Philipp Schmid [00:12:03]: So evaluating generative models is way harder and super subjective to personal needs. Or maybe what you're trying to optimize for. What are really the benefits here mentioned already, it's super cheap, especially with techniques like parameter efficient fine tuning, which reduces the memory needed for training even more. We can train an LLM like llama or mistral for only like $10 or so. And what's also cool, we don't need millions and trillions of different data samples. We can fine tune a model already with like a few thousand samples. And what is even cooler is that we can now use those pretty strong llms to generate synthetic data. So generate those examples for us from maybe a text I provide about my environment or about my company or some kind of FAQ, which I then use to fine tune the model to answer for my needs.
Philipp Schmid [00:12:58]: So we're already talking about instruction data sets and what makes a good instruction data set is as critical as it could be. So if we have bad data, our model will be dead. So it's like the same story as we had for traditional machine learning. Garbage in, garbage out. So we really need to make sure we have good instructions or instruction data set. And those mostly consist out of, okay, we really need clear instructions. So we should be very specific on okay, what should the model do? You might already experience this when chatting with Chat GPT that if you are not super specific and clear on what the model should do, it might generate something which is not what you want. So we need clear and specific instruction.
Philipp Schmid [00:13:40]: We need a diverse set of topics and tasks. So for example, if you have a data set of 10,000 instructions and 9000 of them are about writing stories about Boston and different companies like locations and cities and then if you want to use the model to do math or question answering, it might not perform as well. Since the majority of the data set was about content writing, we need definitely consistent formatting. So this means all of our instructions should be structured. The same example could be the Alpaca format where we have similar to markdowns like some hashtags and then the instruction with our text, and then the response is also similar structured with those hashtags and then the response and still human feedback is super critical. If we go back to our story about Boston is okay, maybe we have a story about Boston, but the better the story or the more differentiated the story is, the better we can tune our model. So if we want to create a question answering system, and the answer should not only be the answer, maybe if we want an answer which acknowledged the questions, add some more detailed information, we can help tune the model to listen to our needs by having good data. An example for a good instruction data set is alpaca, which is also the name of the fine tuned model from Stanford.
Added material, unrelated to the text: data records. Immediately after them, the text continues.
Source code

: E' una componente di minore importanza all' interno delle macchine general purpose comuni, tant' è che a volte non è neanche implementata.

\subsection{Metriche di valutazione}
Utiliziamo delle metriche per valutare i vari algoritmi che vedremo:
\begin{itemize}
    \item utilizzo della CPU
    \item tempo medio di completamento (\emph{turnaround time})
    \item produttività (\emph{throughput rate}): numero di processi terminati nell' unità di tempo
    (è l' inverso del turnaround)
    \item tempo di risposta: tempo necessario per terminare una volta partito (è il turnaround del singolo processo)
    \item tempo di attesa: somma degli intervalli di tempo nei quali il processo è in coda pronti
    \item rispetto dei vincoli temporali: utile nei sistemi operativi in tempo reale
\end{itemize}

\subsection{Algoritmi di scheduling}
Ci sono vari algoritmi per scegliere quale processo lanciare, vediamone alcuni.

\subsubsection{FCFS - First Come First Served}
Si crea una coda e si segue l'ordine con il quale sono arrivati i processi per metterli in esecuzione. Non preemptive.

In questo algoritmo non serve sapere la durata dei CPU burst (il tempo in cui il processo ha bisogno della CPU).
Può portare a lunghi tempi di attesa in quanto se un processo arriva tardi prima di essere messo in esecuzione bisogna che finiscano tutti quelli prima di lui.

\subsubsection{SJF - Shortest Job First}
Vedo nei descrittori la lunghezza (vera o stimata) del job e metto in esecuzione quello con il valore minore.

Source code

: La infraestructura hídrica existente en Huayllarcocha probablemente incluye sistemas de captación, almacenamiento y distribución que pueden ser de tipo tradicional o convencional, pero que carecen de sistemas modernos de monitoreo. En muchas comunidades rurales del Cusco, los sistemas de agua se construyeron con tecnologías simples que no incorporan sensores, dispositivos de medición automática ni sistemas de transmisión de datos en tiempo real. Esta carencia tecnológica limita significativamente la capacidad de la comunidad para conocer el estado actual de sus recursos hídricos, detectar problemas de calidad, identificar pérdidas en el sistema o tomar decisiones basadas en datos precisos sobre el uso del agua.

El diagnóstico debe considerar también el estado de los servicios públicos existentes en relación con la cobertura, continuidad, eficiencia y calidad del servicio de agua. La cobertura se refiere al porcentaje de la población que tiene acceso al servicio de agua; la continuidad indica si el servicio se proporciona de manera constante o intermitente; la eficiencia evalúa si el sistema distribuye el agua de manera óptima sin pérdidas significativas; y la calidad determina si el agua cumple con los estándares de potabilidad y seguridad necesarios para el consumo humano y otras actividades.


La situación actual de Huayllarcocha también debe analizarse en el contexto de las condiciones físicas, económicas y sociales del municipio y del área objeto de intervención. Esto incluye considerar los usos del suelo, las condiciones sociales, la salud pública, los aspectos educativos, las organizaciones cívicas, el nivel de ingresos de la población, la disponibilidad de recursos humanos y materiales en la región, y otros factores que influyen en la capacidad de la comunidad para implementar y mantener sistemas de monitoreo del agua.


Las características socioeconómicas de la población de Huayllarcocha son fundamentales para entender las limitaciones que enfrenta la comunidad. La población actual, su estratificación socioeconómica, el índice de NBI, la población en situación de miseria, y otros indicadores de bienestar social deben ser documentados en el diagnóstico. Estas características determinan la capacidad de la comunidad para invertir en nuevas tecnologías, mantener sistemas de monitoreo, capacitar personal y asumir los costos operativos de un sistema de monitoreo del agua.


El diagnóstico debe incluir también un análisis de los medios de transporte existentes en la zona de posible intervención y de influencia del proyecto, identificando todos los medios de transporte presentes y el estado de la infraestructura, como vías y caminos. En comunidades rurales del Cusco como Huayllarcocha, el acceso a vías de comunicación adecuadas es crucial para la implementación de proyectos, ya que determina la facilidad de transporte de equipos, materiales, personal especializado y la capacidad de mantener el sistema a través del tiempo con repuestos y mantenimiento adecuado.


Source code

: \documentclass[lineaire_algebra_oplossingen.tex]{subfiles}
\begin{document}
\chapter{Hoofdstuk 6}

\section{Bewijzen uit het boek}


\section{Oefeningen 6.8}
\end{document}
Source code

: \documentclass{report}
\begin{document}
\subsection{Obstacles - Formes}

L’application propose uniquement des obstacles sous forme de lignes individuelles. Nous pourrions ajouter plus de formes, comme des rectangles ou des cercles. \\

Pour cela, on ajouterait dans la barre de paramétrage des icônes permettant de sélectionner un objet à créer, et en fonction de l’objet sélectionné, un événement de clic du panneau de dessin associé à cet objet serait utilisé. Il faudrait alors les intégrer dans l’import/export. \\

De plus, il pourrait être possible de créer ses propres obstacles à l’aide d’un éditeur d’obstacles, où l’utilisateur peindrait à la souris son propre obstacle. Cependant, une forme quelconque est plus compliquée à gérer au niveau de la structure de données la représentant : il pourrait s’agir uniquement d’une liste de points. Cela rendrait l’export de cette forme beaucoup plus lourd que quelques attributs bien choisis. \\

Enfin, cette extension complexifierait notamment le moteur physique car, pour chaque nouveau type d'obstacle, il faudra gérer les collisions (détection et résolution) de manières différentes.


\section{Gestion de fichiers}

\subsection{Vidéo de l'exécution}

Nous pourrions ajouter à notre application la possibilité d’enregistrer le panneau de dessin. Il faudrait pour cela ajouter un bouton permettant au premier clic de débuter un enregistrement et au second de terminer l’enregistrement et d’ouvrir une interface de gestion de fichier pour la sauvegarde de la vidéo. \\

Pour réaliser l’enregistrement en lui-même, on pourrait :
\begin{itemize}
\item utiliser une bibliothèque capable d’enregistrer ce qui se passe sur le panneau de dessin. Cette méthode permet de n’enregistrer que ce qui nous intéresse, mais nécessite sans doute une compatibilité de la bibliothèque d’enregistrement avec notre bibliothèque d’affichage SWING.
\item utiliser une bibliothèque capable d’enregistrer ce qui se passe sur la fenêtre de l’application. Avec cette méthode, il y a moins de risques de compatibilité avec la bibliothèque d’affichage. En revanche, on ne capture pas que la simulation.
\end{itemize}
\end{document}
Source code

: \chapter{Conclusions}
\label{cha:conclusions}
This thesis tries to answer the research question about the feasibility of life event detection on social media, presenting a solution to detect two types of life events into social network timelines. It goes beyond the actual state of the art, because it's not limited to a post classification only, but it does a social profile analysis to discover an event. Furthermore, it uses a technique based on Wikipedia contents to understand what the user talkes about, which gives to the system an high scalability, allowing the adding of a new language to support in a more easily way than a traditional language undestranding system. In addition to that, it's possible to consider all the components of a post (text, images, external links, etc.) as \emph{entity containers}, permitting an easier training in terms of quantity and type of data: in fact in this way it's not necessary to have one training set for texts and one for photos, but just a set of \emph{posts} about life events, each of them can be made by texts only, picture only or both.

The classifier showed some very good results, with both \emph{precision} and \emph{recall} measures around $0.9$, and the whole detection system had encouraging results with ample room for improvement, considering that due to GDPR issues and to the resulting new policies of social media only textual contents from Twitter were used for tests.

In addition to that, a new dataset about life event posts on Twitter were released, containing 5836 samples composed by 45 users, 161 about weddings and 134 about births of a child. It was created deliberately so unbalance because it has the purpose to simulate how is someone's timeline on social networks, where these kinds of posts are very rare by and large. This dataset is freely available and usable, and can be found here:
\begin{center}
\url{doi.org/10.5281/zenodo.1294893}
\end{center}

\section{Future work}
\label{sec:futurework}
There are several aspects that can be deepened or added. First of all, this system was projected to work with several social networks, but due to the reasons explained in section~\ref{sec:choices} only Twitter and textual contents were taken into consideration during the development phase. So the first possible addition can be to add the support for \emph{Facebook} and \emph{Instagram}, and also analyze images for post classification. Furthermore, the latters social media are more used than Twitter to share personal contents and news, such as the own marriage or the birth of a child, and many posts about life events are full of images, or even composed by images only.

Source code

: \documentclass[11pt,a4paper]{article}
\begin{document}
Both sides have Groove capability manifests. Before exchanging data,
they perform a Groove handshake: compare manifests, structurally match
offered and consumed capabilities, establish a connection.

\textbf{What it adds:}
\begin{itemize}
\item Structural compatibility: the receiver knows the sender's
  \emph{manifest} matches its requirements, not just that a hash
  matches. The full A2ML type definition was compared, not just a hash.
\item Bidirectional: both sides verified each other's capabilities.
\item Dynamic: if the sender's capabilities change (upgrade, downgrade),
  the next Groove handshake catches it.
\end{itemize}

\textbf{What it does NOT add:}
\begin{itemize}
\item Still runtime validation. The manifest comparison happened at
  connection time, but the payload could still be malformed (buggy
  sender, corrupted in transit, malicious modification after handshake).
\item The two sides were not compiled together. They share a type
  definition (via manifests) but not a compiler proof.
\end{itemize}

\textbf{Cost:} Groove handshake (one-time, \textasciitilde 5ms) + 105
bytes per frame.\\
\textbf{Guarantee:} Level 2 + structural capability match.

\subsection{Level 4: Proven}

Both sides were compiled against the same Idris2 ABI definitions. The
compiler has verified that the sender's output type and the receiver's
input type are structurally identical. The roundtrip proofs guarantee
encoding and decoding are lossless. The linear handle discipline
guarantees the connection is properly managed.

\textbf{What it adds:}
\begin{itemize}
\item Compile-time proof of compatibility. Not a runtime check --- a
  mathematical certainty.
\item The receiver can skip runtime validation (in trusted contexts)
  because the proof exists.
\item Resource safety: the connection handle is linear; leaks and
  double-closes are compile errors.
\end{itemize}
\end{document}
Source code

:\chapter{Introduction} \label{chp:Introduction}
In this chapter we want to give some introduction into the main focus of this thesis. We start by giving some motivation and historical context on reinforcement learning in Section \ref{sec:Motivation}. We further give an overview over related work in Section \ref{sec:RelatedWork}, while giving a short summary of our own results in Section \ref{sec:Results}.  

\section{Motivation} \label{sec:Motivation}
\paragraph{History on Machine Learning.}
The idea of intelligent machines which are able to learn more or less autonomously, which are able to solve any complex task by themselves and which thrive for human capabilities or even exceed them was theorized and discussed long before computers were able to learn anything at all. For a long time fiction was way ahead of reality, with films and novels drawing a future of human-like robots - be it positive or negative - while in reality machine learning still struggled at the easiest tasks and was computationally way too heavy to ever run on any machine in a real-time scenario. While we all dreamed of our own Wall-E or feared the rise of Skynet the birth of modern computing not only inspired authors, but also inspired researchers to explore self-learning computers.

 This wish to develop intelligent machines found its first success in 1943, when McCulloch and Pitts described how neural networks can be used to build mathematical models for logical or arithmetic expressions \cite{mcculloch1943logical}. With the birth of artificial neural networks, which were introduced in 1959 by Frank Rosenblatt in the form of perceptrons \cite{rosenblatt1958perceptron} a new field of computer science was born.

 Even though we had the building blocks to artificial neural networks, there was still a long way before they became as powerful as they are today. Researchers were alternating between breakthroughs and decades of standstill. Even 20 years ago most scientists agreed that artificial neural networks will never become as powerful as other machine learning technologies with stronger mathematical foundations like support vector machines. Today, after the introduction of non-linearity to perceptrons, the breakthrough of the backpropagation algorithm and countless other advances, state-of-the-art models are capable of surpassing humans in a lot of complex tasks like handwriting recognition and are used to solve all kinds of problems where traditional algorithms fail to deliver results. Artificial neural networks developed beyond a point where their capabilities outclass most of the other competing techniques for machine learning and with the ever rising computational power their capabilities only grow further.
Philipp Schmid [00:15:07]: And what Stanford did here is basically use text da Vinci free. So the original GBT free model and used a method called self instruct to generate instruction data. So they used an LLM based on like 175 instruction seat data to generate 50,000 different instruction. Following examples with brainstorm creative ideas for designing a conference room and then with an appropriate output. More advanced method to alpaca or like the synthetic approach is visit LM or the method is evolct where you more or less try to involve and make instructions more complicated. Where you start with a seed instruction which could be. I hope you can see it. It's like the initial instruction would be one plus one and then one method from evil instructors deepening, which could then turn into the output.
Philipp Schmid [00:16:00]: Okay, in what situation does one plus one not equal to? And those different prompts are then used against a good LLM and the good LLM, or like the already strong big LLM generates response and then we have new prompt and response pairs we can then use to fine tune smaller models. And what's really cool about those instruction or synthetic methods is that you can apply them to your own domain or to your own context. So if you work in a medical domain, if you work in a healthcare domain, or like pharmacy or agriculture, you can more or less use a set of initial seed prompts and an already existing LLM like mistral mixture or GBD. Four. Provide your unstructured vet text or like domain specific text with the evol instruct method and create those different seed prompts and then try to create more complex prompts for your domain. And then you end up with a huge set of instructions for your domain which you can then fine tune your model, which can be then generalized to new contexts and new use cases in the same domain. And how can you do all of that? On how can I train my model? So at hacking phase, I'm pretty sure not every one of you have heard about it, but TRL is a pretty new library to make it super easy for you to fine tune for instruction following and also later for alignment where we provide trainers. So from transformers we have the trainer, which makes it super easy to train transformers in general, and TRL we have generative AI trainers with like SFT which stands for supervised fine tuning which you can use to easily fine tune models for instruction following.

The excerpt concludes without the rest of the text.